[Start of Attachment]

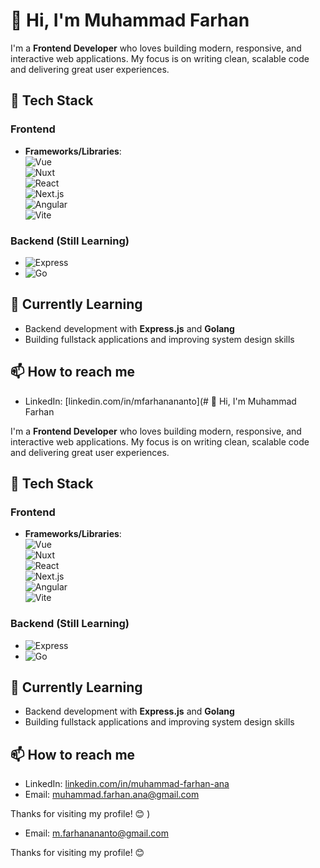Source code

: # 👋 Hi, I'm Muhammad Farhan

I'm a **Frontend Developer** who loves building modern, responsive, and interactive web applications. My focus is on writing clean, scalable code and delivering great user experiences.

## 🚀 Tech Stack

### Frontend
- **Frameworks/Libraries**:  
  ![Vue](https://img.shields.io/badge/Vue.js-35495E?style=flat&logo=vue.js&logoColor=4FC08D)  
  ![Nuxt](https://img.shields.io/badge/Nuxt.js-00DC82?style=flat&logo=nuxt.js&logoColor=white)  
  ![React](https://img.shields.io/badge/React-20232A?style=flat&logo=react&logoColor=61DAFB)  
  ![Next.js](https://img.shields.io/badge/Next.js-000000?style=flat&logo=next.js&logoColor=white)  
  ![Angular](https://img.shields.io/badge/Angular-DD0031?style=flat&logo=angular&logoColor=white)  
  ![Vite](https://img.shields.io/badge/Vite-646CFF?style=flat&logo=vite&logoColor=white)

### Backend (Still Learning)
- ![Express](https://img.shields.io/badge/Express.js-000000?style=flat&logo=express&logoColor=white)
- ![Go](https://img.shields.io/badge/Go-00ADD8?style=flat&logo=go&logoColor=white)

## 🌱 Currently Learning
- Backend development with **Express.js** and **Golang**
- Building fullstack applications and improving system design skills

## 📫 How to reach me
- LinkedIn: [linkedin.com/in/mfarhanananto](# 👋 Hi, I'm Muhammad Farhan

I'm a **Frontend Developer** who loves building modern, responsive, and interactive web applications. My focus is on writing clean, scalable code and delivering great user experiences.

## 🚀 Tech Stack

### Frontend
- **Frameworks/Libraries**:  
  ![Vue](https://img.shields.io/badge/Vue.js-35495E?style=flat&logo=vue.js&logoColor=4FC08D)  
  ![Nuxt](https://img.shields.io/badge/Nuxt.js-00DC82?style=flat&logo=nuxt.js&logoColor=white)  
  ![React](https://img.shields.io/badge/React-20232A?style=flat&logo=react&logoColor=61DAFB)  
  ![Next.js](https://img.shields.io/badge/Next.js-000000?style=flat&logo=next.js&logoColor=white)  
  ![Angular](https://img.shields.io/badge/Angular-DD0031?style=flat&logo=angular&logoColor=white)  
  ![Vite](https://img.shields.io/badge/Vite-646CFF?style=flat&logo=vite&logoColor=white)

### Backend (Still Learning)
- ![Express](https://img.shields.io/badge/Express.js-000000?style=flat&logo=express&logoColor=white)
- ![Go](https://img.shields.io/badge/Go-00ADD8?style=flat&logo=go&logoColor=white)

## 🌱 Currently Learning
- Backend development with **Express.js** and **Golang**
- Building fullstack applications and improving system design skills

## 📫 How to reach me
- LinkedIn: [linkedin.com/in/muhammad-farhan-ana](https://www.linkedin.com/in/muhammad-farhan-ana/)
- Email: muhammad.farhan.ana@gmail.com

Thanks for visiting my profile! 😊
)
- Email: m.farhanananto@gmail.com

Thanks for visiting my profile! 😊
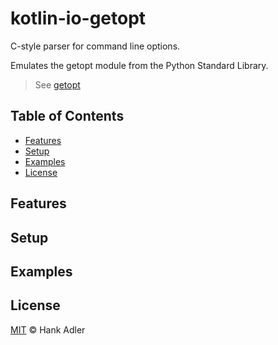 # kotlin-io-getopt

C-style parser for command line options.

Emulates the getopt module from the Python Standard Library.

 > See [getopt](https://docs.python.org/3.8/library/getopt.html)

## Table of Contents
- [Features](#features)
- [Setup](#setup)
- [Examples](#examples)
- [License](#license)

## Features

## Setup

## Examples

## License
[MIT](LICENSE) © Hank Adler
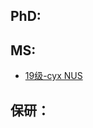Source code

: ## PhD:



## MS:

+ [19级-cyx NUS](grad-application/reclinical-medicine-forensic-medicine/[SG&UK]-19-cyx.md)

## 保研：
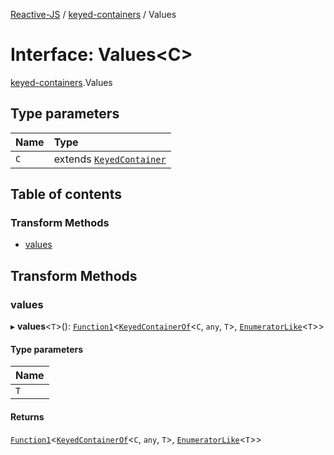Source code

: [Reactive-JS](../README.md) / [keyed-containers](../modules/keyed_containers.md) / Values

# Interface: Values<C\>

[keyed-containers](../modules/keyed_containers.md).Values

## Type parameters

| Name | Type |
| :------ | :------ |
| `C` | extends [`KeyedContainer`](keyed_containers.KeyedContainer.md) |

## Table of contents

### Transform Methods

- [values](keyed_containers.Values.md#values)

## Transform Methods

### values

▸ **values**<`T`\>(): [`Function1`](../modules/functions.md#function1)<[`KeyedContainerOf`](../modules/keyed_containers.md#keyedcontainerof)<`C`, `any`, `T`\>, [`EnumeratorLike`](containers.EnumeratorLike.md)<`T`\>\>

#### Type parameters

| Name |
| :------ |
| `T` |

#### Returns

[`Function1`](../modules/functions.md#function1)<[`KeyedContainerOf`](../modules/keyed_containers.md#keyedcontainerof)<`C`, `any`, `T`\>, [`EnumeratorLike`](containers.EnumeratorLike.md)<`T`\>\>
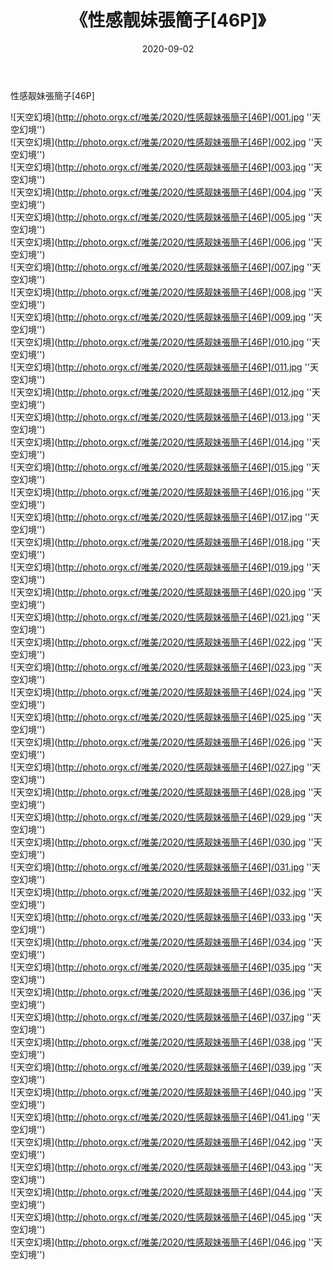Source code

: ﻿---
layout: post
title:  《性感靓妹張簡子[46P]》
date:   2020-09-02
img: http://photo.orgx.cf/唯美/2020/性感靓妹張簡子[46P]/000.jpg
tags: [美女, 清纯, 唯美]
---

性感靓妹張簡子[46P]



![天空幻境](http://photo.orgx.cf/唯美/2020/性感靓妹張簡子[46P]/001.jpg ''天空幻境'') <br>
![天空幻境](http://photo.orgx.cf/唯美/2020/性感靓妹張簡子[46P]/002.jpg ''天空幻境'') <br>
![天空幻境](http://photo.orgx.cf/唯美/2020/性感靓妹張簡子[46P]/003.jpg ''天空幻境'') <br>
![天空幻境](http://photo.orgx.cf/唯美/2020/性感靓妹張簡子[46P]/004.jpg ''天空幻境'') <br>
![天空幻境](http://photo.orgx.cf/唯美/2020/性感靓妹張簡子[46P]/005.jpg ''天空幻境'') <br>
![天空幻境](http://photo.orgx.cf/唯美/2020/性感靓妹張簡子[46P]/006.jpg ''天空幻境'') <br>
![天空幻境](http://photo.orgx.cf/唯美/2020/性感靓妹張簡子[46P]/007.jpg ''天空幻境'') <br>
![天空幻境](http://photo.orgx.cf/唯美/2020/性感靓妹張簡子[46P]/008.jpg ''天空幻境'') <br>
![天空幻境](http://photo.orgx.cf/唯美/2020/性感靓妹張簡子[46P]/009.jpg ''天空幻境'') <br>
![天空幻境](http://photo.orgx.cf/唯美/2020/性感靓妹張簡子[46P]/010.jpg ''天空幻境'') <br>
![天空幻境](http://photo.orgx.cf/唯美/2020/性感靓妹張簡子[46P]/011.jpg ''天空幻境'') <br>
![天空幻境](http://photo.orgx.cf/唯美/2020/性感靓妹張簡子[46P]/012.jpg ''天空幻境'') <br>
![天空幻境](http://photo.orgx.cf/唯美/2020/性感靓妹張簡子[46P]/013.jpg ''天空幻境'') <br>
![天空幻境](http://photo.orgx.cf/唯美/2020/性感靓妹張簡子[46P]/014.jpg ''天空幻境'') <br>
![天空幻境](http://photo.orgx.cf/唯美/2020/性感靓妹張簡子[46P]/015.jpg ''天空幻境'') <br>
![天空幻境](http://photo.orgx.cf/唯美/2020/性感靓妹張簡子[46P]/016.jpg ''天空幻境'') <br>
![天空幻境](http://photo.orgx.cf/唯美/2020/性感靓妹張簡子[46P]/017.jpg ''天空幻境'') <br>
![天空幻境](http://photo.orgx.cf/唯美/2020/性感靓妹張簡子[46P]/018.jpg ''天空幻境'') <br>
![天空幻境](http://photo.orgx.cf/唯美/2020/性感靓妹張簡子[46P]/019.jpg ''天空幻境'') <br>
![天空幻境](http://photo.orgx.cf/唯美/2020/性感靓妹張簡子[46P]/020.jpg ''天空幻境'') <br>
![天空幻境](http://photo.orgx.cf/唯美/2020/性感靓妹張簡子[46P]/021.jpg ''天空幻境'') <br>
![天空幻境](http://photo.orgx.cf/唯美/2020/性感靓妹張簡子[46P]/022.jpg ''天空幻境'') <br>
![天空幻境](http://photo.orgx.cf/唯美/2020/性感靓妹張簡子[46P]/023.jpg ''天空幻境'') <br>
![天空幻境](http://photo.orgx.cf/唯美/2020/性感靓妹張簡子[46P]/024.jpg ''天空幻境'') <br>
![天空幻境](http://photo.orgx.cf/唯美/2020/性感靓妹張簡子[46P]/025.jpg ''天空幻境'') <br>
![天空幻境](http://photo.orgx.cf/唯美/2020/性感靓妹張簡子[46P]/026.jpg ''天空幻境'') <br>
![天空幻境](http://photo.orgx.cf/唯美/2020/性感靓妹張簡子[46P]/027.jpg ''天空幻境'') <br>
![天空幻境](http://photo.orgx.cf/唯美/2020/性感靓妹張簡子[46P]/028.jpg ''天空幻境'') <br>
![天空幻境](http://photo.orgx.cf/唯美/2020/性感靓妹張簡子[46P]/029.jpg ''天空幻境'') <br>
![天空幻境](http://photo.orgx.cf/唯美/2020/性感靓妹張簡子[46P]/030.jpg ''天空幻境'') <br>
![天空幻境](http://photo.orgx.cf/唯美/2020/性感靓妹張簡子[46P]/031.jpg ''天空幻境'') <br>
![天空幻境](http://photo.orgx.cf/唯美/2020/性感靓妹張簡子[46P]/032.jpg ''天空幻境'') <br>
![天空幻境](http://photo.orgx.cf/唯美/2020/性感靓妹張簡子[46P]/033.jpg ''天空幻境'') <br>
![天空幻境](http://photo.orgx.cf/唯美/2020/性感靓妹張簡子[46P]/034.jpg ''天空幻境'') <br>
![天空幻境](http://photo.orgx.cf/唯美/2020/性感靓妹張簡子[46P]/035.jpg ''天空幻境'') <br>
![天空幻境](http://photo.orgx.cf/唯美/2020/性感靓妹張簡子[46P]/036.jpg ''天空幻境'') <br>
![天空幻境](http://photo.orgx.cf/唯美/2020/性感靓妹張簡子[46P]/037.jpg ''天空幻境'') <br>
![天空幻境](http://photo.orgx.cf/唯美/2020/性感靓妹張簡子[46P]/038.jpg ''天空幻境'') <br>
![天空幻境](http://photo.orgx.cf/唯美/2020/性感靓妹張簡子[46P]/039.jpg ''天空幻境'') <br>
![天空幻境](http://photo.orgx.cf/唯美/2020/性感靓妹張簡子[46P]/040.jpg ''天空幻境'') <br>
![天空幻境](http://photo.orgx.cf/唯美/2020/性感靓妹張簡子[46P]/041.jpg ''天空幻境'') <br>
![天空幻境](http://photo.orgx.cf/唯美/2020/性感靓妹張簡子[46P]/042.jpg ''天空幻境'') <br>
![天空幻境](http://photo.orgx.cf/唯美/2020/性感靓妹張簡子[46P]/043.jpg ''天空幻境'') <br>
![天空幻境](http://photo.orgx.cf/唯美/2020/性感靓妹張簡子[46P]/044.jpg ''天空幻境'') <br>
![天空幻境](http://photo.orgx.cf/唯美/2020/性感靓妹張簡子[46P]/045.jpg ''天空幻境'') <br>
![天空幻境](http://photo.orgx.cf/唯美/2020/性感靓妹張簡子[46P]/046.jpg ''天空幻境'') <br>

[End of Attachment]
[Start of Attachment]

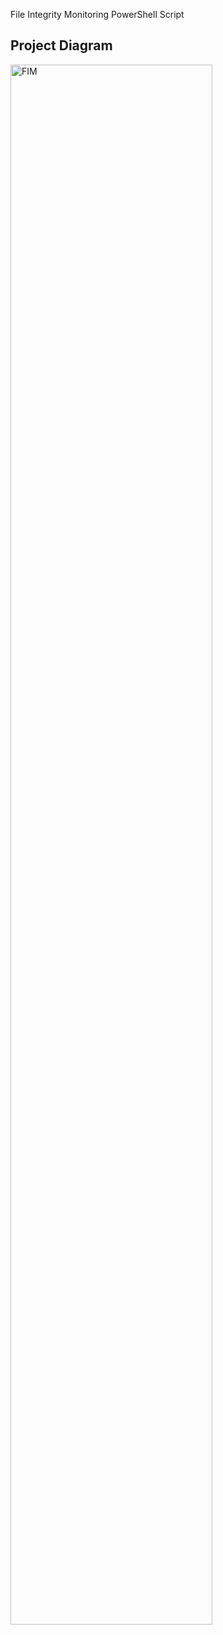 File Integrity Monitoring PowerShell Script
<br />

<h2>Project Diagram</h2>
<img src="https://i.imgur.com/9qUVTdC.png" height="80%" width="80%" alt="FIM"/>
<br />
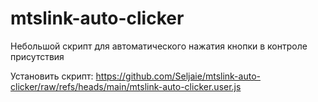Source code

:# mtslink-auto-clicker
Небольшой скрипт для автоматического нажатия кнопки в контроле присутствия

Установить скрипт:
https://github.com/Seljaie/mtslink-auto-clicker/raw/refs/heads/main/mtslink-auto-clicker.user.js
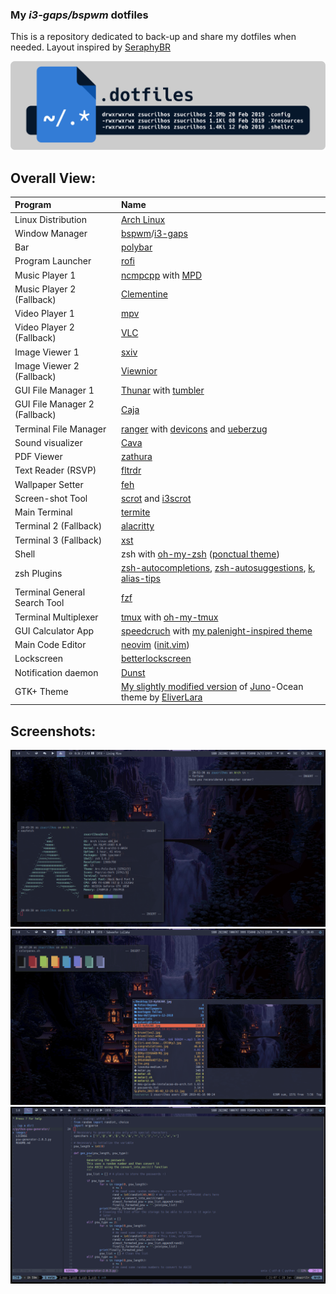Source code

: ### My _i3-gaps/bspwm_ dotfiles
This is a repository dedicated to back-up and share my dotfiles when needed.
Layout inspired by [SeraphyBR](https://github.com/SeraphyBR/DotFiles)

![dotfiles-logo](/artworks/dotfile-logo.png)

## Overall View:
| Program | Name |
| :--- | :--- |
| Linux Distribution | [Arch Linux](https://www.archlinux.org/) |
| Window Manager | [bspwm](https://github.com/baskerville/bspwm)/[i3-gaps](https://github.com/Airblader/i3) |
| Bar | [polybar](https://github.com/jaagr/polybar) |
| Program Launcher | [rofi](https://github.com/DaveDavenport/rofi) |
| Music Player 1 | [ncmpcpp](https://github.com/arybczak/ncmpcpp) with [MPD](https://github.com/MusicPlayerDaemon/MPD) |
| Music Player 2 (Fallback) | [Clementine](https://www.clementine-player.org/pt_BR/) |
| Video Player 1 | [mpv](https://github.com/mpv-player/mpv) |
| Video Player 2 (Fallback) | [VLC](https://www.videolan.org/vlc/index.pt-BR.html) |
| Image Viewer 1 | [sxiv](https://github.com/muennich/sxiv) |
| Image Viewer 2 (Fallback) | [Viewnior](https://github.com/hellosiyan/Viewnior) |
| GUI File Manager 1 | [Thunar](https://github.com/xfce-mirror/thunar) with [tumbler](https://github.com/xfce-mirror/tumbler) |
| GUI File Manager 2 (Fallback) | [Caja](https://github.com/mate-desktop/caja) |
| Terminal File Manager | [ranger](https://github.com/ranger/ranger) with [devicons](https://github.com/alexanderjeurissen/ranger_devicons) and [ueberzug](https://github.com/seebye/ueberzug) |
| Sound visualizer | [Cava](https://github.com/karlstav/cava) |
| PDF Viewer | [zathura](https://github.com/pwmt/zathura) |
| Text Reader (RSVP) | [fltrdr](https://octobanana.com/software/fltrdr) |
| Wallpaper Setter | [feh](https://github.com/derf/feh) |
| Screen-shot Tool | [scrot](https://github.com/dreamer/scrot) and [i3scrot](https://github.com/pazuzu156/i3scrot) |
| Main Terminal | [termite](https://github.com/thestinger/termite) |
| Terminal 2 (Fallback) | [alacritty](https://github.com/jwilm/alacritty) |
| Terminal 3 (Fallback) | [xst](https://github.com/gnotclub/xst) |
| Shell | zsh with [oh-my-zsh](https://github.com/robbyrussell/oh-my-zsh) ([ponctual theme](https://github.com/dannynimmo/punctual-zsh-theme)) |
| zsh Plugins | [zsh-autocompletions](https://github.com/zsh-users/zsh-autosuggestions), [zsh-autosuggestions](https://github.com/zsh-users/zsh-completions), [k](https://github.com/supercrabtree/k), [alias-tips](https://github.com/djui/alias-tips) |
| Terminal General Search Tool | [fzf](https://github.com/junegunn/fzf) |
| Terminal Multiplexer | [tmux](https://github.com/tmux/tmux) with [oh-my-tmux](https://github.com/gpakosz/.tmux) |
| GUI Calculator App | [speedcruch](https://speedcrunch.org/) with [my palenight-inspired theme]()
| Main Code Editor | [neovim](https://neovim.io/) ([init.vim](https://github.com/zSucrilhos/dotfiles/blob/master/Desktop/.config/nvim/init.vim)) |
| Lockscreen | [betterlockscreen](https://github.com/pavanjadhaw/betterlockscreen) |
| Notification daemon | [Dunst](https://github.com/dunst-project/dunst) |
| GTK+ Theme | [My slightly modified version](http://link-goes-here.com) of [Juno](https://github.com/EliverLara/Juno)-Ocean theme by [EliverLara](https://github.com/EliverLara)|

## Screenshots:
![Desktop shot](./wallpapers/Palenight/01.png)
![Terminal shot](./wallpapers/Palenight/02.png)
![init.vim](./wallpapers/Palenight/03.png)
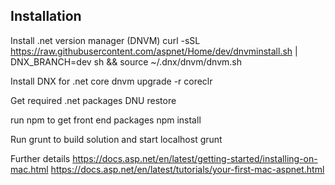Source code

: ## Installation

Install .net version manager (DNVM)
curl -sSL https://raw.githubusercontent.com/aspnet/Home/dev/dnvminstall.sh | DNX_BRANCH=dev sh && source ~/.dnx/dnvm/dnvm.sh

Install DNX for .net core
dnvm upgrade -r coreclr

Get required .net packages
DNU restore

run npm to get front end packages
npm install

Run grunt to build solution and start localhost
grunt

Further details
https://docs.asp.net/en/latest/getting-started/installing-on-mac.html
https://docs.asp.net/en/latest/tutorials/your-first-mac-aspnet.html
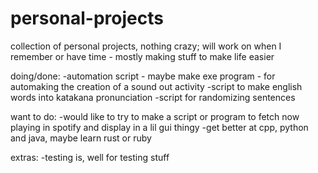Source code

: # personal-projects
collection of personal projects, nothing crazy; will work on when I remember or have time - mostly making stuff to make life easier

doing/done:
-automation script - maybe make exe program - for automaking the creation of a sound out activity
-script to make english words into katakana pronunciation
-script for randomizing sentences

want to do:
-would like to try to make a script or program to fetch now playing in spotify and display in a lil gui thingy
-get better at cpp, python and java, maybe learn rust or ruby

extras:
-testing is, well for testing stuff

[End of Attachment]
[Start of Attachment]

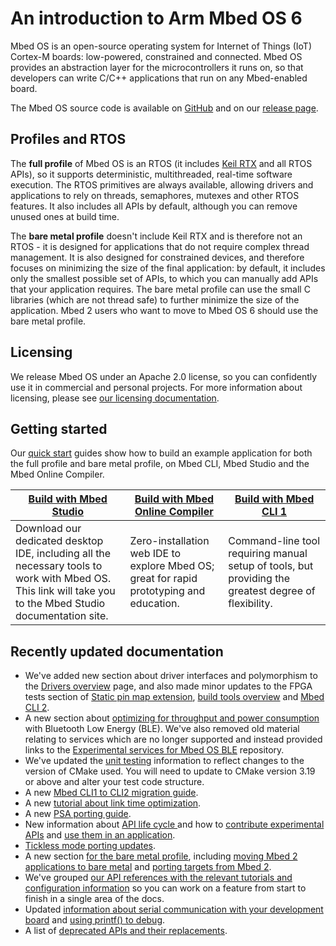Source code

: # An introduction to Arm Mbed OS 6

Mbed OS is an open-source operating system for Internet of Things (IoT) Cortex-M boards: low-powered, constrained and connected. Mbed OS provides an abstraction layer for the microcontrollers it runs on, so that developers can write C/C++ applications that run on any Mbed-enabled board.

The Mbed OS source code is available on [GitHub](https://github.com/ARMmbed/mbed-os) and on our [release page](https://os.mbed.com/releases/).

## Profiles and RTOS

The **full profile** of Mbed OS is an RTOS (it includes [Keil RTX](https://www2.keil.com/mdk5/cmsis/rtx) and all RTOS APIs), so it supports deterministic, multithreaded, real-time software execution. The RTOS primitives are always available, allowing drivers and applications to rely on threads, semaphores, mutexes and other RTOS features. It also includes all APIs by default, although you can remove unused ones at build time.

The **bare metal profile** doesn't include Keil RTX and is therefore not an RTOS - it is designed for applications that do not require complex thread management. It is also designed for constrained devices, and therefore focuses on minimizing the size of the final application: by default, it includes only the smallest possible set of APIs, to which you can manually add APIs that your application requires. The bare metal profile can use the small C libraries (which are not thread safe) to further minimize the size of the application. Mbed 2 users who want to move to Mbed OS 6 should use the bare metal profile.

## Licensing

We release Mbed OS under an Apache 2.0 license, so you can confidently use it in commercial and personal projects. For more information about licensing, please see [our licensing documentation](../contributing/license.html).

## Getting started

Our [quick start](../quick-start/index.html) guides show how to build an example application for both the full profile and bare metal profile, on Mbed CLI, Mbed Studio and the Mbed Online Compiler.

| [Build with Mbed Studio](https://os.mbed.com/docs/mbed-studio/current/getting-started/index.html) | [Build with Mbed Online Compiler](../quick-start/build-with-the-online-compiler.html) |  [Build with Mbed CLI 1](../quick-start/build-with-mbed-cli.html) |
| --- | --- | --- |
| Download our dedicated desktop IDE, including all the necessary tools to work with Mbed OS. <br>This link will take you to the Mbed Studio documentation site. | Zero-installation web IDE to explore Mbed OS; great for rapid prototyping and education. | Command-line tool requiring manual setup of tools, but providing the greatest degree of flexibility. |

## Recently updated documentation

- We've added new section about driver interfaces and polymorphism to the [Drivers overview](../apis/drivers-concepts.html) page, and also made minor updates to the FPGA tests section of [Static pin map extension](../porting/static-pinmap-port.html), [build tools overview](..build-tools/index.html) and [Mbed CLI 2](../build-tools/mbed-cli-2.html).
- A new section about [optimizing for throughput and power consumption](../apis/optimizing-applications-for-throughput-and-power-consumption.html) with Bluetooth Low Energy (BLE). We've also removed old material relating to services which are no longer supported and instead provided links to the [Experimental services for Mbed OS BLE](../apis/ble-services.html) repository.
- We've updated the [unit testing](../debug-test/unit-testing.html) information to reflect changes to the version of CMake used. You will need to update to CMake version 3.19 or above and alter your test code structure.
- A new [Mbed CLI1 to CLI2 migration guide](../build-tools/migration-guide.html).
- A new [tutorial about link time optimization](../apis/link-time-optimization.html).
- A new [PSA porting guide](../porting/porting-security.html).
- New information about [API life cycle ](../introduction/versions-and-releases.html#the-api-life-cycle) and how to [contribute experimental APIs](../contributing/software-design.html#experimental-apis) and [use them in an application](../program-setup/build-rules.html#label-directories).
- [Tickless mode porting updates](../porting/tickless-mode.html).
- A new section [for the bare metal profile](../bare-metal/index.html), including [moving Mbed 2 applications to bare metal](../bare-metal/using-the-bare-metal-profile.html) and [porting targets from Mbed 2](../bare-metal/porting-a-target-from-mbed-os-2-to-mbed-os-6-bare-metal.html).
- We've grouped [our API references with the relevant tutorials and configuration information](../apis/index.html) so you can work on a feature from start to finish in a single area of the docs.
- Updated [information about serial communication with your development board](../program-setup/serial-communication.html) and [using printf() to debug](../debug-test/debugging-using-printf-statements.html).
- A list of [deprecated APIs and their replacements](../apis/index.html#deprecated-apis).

[End of Attachment]

**How to complete this task**
Going through the records, say how many lines hold the string "page". Only the number should be given.

**Exercise solution**
2